Settings

The Frontera settings allows you to customize the behaviour of all components, including the FrontierManager, Middleware and Backend themselves.

The infrastructure of the settings provides a global namespace of key-value mappings that can be used to pull configuration values from. The settings can be populated through different mechanisms, which are described below.

For a list of available built-in settings see: Built-in settings reference.

Designating the settings

When you use Frontera, you have to tell it which settings you’re using. As FrontierManager is the main entry point to Frontier usage, you can do this by using the method described in the Loading from settings section.

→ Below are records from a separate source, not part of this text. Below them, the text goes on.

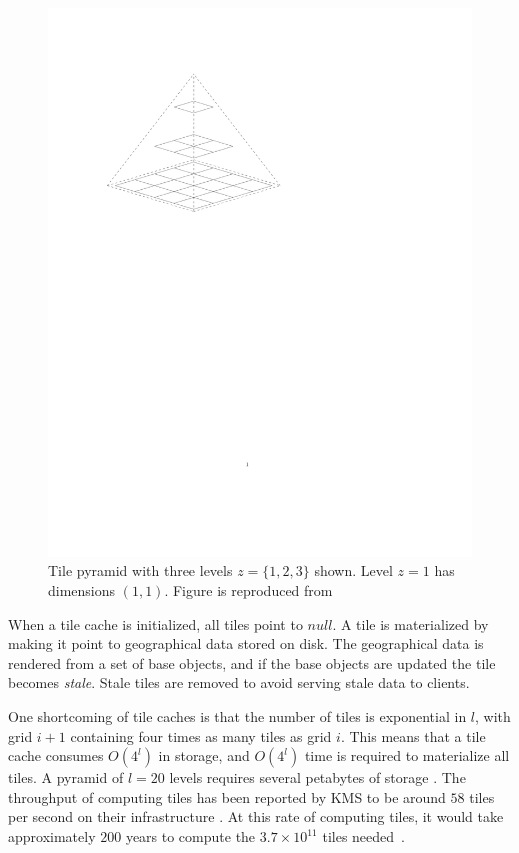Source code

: \documentclass[11pt, oneside]{report}
\begin{document}
{\begin{figure}
\centering
\includegraphics[scale=0.8]{figs-tileheat/tilepyramid}
\caption{Tile pyramid with three levels $z=\{1, 2, 3\}$ shown. Level $z=1$ has dimensions $(1,1)$. Figure is reproduced from \cite{quinn10}}
\label{fig:tilepyramid}
\end{figure}

When a tile cache is initialized, all tiles point to $null$. A tile is materialized by making it point to geographical data stored on disk. The geographical data is rendered from a set of base objects, and if the base objects are updated the tile becomes \emph{stale}. Stale tiles are removed to avoid serving stale data to clients.

One shortcoming of tile caches is that the number of tiles is exponential in $l$, with grid $i+1$ containing four times as many tiles as grid $i$. This means that a tile cache consumes $O(4^l)$ in storage, and $O(4^l)$ time is required to materialize all tiles. A pyramid of $l=20$ levels requires several petabytes of storage \cite{garcia11}. The throughput of computing tiles has been reported by KMS to be around $58$ tiles per second on their infrastructure \cite{lindegaard12}. At this rate of computing tiles, it would take approximately $200$ years to compute the $3.7 \times 10^{11}$ tiles needed~\cite{garcia11}.

}
\end{document}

When using a string path pointing to a settings file for the frontier we propose the following directory structure:

my_project/
    frontier/
        __init__.py
        settings.py
        middlewares.py
        backends.py
    ...

These are basically:

  • frontier/settings.py: the frontier settings file.
  • frontier/middlewares.py: the middlewares used by the frontier.
  • frontier/backends.py: the backend(s) used by the frontier.

How to access settings

Settings can be accessed through the FrontierManager.settings attribute, that is passed to Middleware.from_manager and Backend.from_manager class methods:

class MyMiddleware(Component):

    @classmethod
    def from_manager(cls, manager):
        manager = crawler.settings
        if settings.TEST_MODE:
            print "test mode is enabled!"

In other words, settings can be accessed as attributes of the Settings object.

Settings class

class frontera.settings.Settings(module=None, attributes=None)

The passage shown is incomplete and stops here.